* How to complete this task *
Where the data below shows a picture, leave that picture out and copy the rest exactly.

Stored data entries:
━━━━━━━━━━
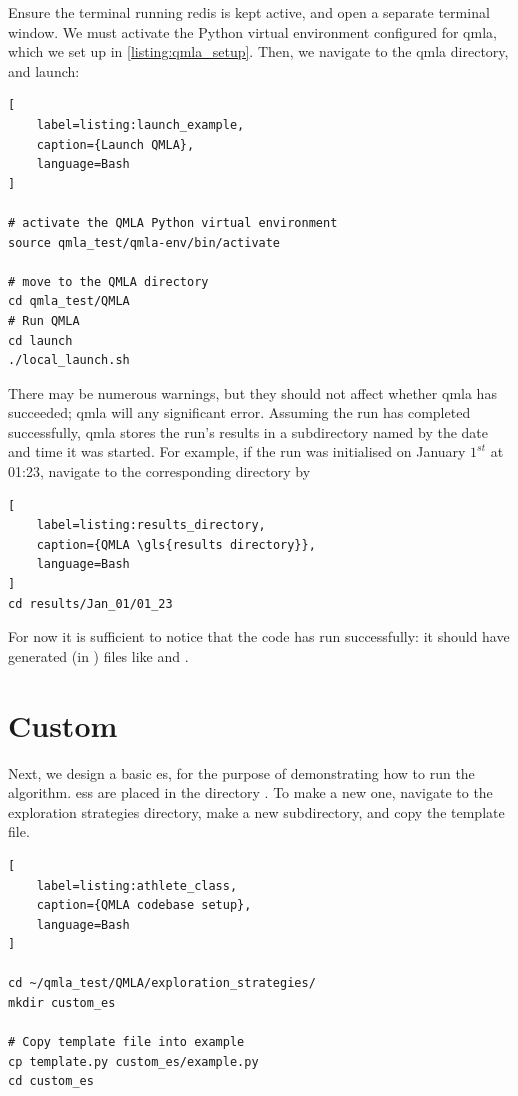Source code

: Ensure the terminal running redis is kept active, and open a separate terminal window. 
We must activate the Python virtual environment configured for \gls{qmla}, 
which we set up in \cref{listing:qmla_setup}. 
Then, we navigate to the \gls{qmla} directory, and launch:
\begin{lstlisting}[
    label=listing:launch_example,
    caption={Launch QMLA},
    language=Bash
]

# activate the QMLA Python virtual environment 
source qmla_test/qmla-env/bin/activate

# move to the QMLA directory 
cd qmla_test/QMLA
# Run QMLA
cd launch   
./local_launch.sh

\end{lstlisting}

There may be numerous warnings, but they should not affect whether \gls{qmla} has succeeded; 
    \gls{qmla} will  any significant error. 
Assuming the \gls{run} has completed successfully, \gls{qmla} stores the run's results in a subdirectory
    named by the date and time it was started.  
For example, if the \gls{run} was initialised on January $1^{st}$ at 01:23, navigate to the corresponding directory by

\begin{lstlisting}[
    label=listing:results_directory,
    caption={QMLA \gls{results directory}},
    language=Bash
]
cd results/Jan_01/01_23
\end{lstlisting}

For now it is sufficient to notice that the code has \gls{run} successfully:
    it should have generated (in ) files like  and .

\section{Custom }

Next, we design a basic \gls{es}, for the purpose of demonstrating how to \gls{run} the algorithm.
\glspl{es} are placed in the directory . 
To make a new one, navigate to the exploration strategies directory, 
make a new subdirectory, and copy the template file. 

\begin{lstlisting}[
    label=listing:athlete_class,
    caption={QMLA codebase setup},
    language=Bash
]

cd ~/qmla_test/QMLA/exploration_strategies/
mkdir custom_es

# Copy template file into example
cp template.py custom_es/example.py
cd custom_es

\end{lstlisting}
━━━━━━━━━━
* Answer to the exercise *
Source code

: Ensure the terminal running redis is kept active, and open a separate terminal window. 
We must activate the Python virtual environment configured for \gls{qmla}, 
which we set up in \cref{listing:qmla_setup}. 
Then, we navigate to the \gls{qmla} directory, and launch:
\begin{lstlisting}[
    label=listing:launch_example,
    caption={Launch QMLA},
    language=Bash
]

# activate the QMLA Python virtual environment 
source qmla_test/qmla-env/bin/activate

# move to the QMLA directory 
cd qmla_test/QMLA
# Run QMLA
cd launch   
./local_launch.sh

\end{lstlisting}

There may be numerous warnings, but they should not affect whether \gls{qmla} has succeeded; 
    \gls{qmla} will  any significant error. 
Assuming the \gls{run} has completed successfully, \gls{qmla} stores the run's results in a subdirectory
    named by the date and time it was started.  
For example, if the \gls{run} was initialised on January $1^{st}$ at 01:23, navigate to the corresponding directory by

\begin{lstlisting}[
    label=listing:results_directory,
    caption={QMLA \gls{results directory}},
    language=Bash
]
cd results/Jan_01/01_23
\end{lstlisting}

For now it is sufficient to notice that the code has \gls{run} successfully:
    it should have generated (in ) files like  and .

\section{Custom }

Next, we design a basic \gls{es}, for the purpose of demonstrating how to \gls{run} the algorithm.
\glspl{es} are placed in the directory . 
To make a new one, navigate to the exploration strategies directory, 
make a new subdirectory, and copy the template file. 

\begin{lstlisting}[
    label=listing:athlete_class,
    caption={QMLA codebase setup},
    language=Bash
]

cd ~/qmla_test/QMLA/exploration_strategies/
mkdir custom_es

# Copy template file into example
cp template.py custom_es/example.py
cd custom_es

\end{lstlisting}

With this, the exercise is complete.